The movie hands out promises like it's Christmas and breaks every one of them. For example, George Porgie says that Barnaby occasionally rolls his bowling-ball-shaped house into town. You'd expect that to be foreshadowing for the film's climax, right? Nope, it never happens. Lisa attempts to play matchmaker between Barnaby and Mrs. Hubbard, something you'd expect to pay off SOMEHOW by the end of the film. It doesn't, unless you count a cheap joke to be a payoff. The Dark Forest is mentioned several times, leading you to think the characters might end up having to go into it, but in fact, they never leave town. The Toymaker hints that Barnaby could be redeemed... but in the end, he just gets banished to the forest.
A particularly ridiculous aspect was how Lisa, who frequently complains that she's "not a child," must learn to use her imagination again and "believe." However, up until the end of the film there is no real indication that Lisa isn't imaginative; whenever she insists that she's no longer a child she is clearly doing so because she does not want to be perceived as incompetent or incapable based on the fact that she's 11. Bucking against ageism and refusing to use one's imagination are not the same thing, which this film unfortunately implies.
As far as charming holiday specials go, this movie is not one of them.
Nice visual effects and simple plot. Not the most exciting movie, though, but still an innocent, family-friendly film that is nice to watch over the holidays.
The whole thing is nonsensical, which is the point, except that as a six year old child, I knew the whole thing was stupid. I can't recall ever having seen a children's movie this bad.
To sum up, what I distinctly remember from the movie is that it gave me a fear of dark places for the longest time, and a hatred for toys.

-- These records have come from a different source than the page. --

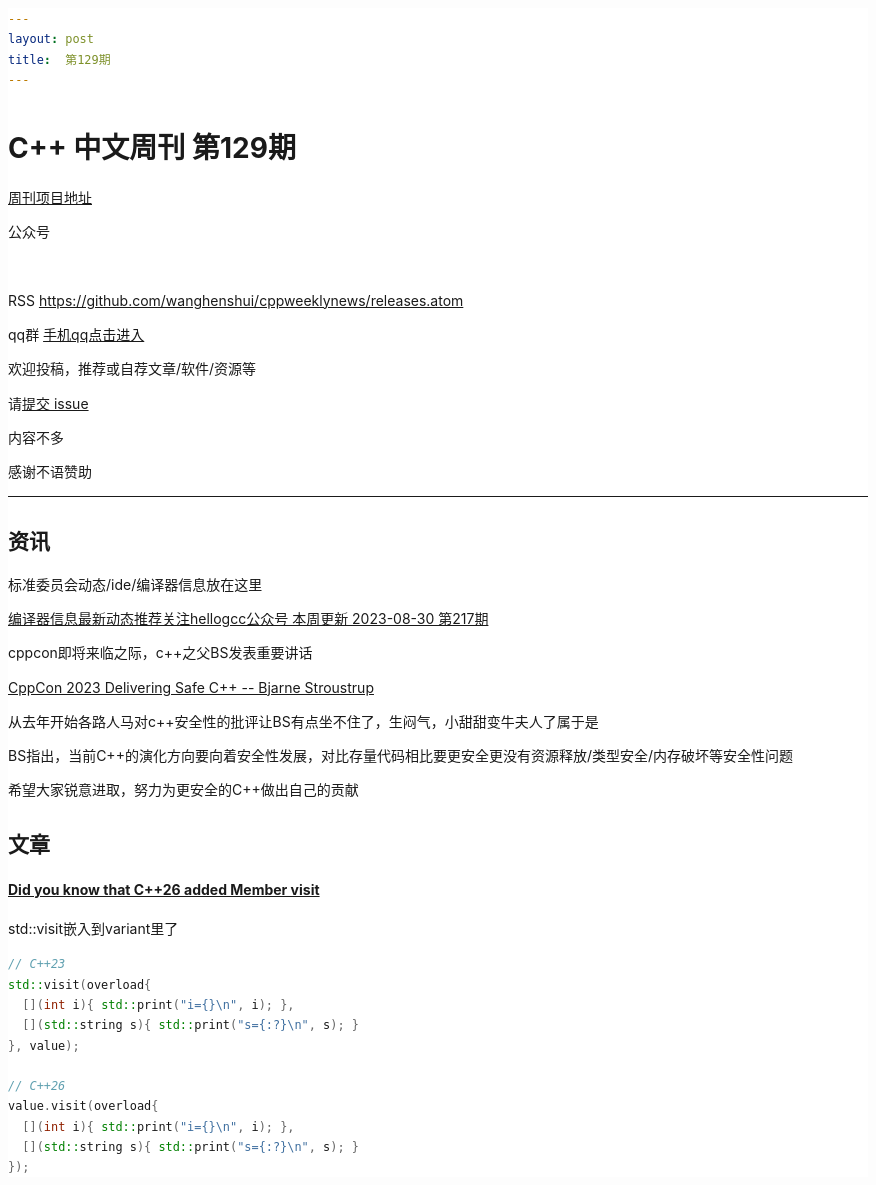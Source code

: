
 ```yaml
---
layout: post
title:  第129期
---
```

# C++ 中文周刊 第129期

[周刊项目地址](https://github.com/wanghenshui/cppweeklynews)

公众号

<img src="https://wanghenshui.github.io/cppweeklynews/assets/code.png" alt=""  width="30%">

RSS https://github.com/wanghenshui/cppweeklynews/releases.atom

qq群 [手机qq点击进入](https://qm.qq.com/q/6NGizNPyG4)

欢迎投稿，推荐或自荐文章/软件/资源等

请[提交 issue](https://github.com/wanghenshui/cppweeklynews/issues)

内容不多

感谢不语赞助

---

## 资讯

标准委员会动态/ide/编译器信息放在这里

[编译器信息最新动态推荐关注hellogcc公众号 本周更新 2023-08-30 第217期](https://mp.weixin.qq.com/s/qcU5eE-i3oUQ53SDtYpLyA)

cppcon即将来临之际，c++之父BS发表重要讲话

[CppCon 2023 Delivering Safe C++ -- Bjarne Stroustrup](https://isocpp.org//blog/2023/08/cppcon-2023-delivering-safe-cpp-bjarne-stroustrup)

从去年开始各路人马对c++安全性的批评让BS有点坐不住了，生闷气，小甜甜变牛夫人了属于是

BS指出，当前C++的演化方向要向着安全性发展，对比存量代码相比要更安全更没有资源释放/类型安全/内存破坏等安全性问题

希望大家锐意进取，努力为更安全的C++做出自己的贡献



## 文章

#### [Did you know that C++26 added Member visit ](https://github.com/tip-of-the-week/cpp/blob/master/tips/344.md)

std::visit嵌入到variant里了

```cpp
// C++23
std::visit(overload{
  [](int i){ std::print("i={}\n", i); },
  [](std::string s){ std::print("s={:?}\n", s); }
}, value);

// C++26
value.visit(overload{
  [](int i){ std::print("i={}\n", i); },
  [](std::string s){ std::print("s={:?}\n", s); }
});
```
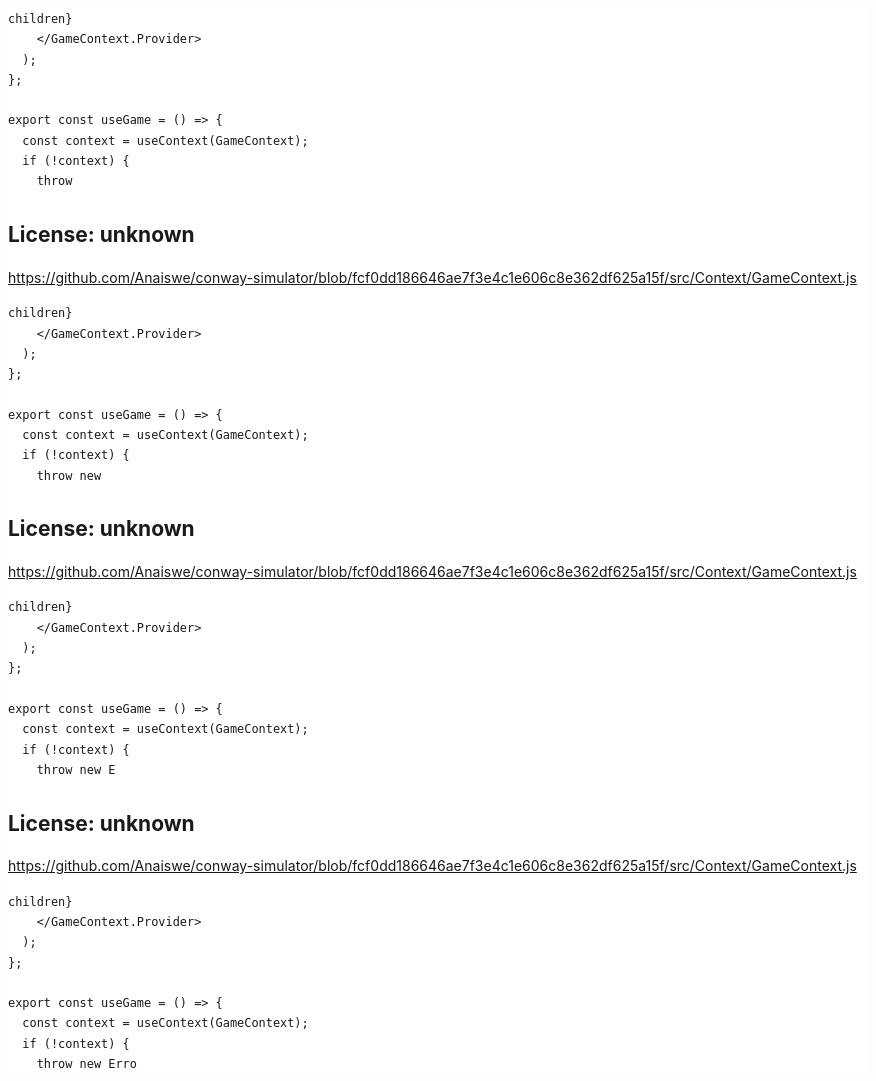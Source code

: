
 ```
children}
    </GameContext.Provider>
  );
};

export const useGame = () => {
  const context = useContext(GameContext);
  if (!context) {
    throw 
```


## License: unknown
https://github.com/Anaiswe/conway-simulator/blob/fcf0dd186646ae7f3e4c1e606c8e362df625a15f/src/Context/GameContext.js

```
children}
    </GameContext.Provider>
  );
};

export const useGame = () => {
  const context = useContext(GameContext);
  if (!context) {
    throw new
```


## License: unknown
https://github.com/Anaiswe/conway-simulator/blob/fcf0dd186646ae7f3e4c1e606c8e362df625a15f/src/Context/GameContext.js

```
children}
    </GameContext.Provider>
  );
};

export const useGame = () => {
  const context = useContext(GameContext);
  if (!context) {
    throw new E
```


## License: unknown
https://github.com/Anaiswe/conway-simulator/blob/fcf0dd186646ae7f3e4c1e606c8e362df625a15f/src/Context/GameContext.js

```
children}
    </GameContext.Provider>
  );
};

export const useGame = () => {
  const context = useContext(GameContext);
  if (!context) {
    throw new Erro
```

I'm glad that there are viewers who find it truly watchable; after all, it took some effort to put it together, especially with such an obvious lack of adequate budget. TV movies have come a long way since '86, though. The 80s really inflicted some pretty bad music on us and this is no exception, with a number of really painful new songs, and the beloved 1903 'Toyland' title song's melody thrown in here and there as incidental music. Thankfully, the stirring "March of the Toys" is included during the final battle scene.
Even without comparison to the delightful (if considerably altered from the stage version) 1934 Laurel and Hardy outing, the less charming but still enjoyable 1961 Disney effort, or the quaint 1954 live television production (preserved on kinescope), this 'Toyland' is pretty feeble stuff. Despite being filmed in Bavaria, a place chock-a-block with fairytale villages and wonderful castles, the Toyland set looks like some corner of a minor suburban theme park, complete with rubber- tired miniature train and little cars obviously taken from a racetrack ride. The rather modern buildings appear to have been freshly repainted for the occasion.
Barnaby's nasty trolls are actually icky enough to be effective as a menace, though at about 10 to 12 count they're too few to be much of an army. For the most part the cheesy creature costumes, which would be quite acceptable in person, on screen require a level of willing-suspension-of-disbelief not granted to many of us. Plus, Richard Mulligan is seriously miscast as villain Barnaby, though Pat Morita as the Toymaster is (predictably) one of the bright spots-- despite being saddled with having to sing some of that limp new score.
Well, I saw 86's "Toyland" listed and tuned in out of curiosity. Thought I'd comment.